JingOS team says that you are free to install any other operating system on it. It uses ARM architecture so that is something to keep in mind while replacing the OS.
You will also be able to install JingOS back. I am yet to experiment with this part. I’ll update the review when I do that.
As per the roadmap of JingOS, there are plans for adding Android compatibility. This means you should be able to install Android or Android based ROM/distributions. As per the JingOS team, they will be developing the solution in house instead of using tools like Anbox. That will be interesting to see.
Here’s a demo video of an Android app running on JingPad under JingOS:
JingOS is in alpha stage of development at the moment. Most of the issues I have encountered in this review should be addressed in the future OTA updates, as their roadmap suggests. The final stable version of JingPad should be available by March 2022.
JingPad as a device comes on the pricey side but it also gives you a high-end gadget. 2K AMOLED display with Gorilla Glass, 8 GB RAM, 256 GB UMCP storage and other stuff you get only in high-end devices. The sound from the speakers is decent.
The magnetic tab cover and the detachable keyboards are also of premium quality. These things matter because you are paying a good amount of money for it.
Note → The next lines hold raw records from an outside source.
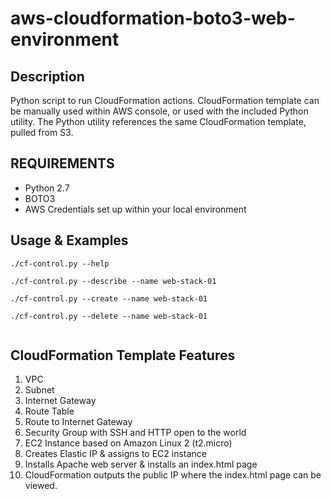 # aws-cloudformation-boto3-web-environment
## Description
Python script to run CloudFormation actions. CloudFormation template can be manually used within AWS console, or used with the included Python utility. The Python utility references the same CloudFormation template, pulled from S3.
## REQUIREMENTS
* Python 2.7
* BOTO3
* AWS Credentials set up within your local environment
## Usage & Examples
```
./cf-control.py --help
```
```
./cf-control.py --describe --name web-stack-01
```
```
./cf-control.py --create --name web-stack-01
```
```
./cf-control.py --delete --name web-stack-01
```
```cf-control.py --test --name web-stack-01
```
## CloudFormation Template Features
1. VPC
2. Subnet
3. Internet Gateway
4. Route Table
5. Route to Internet Gateway
6. Security Group with SSH and HTTP open to the world
7. EC2 Instance based on Amazon Linux 2 (t2.micro)
9. Creates Elastic IP & assigns to EC2 instance
10. Installs Apache web server & installs an index.html page
11. CloudFormation outputs the public IP where the index.html page can be viewed.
The JingPad with the Pencil (stylus) and the keyboard costs $899. It comes with free international shipping and 1-year warranty. In many countries, there will also be additional custom duty levied on top of this price.
That seems like a lot of money, right? If you compare it to the price of iPad Air with same specifications (256 GB storage, WiFi+Cellular), keyboard and Pencil, the Apple device price reaches $1300 in the USA.
It is natural to compare JingPad with PineTab, another ARM-based Linux tablet. But PineTab is not a high-end gadget. It has modest specification and geared towards DIY tinkerers. JingPad, on the other hand, targets regular users, not just the DIY geeks.
Altogether, JingPad is aiming to give you a true Linux tablet but in the premium range. You get what you are paying for. A premium device for a premium pricing, with the freedom to run Linux on it.
But at this stage, JingOS has a lot of pending work to make JingPad a consumer level Linux tablet. You should wait for the final device unless you really want your hands on it right away.
I plan to make a video review of the device where you can see it in action. I am not very good at doing video reviews, so this will take some time. You may leave your comments on what you would like to see in the video review and I’ll try to cover it.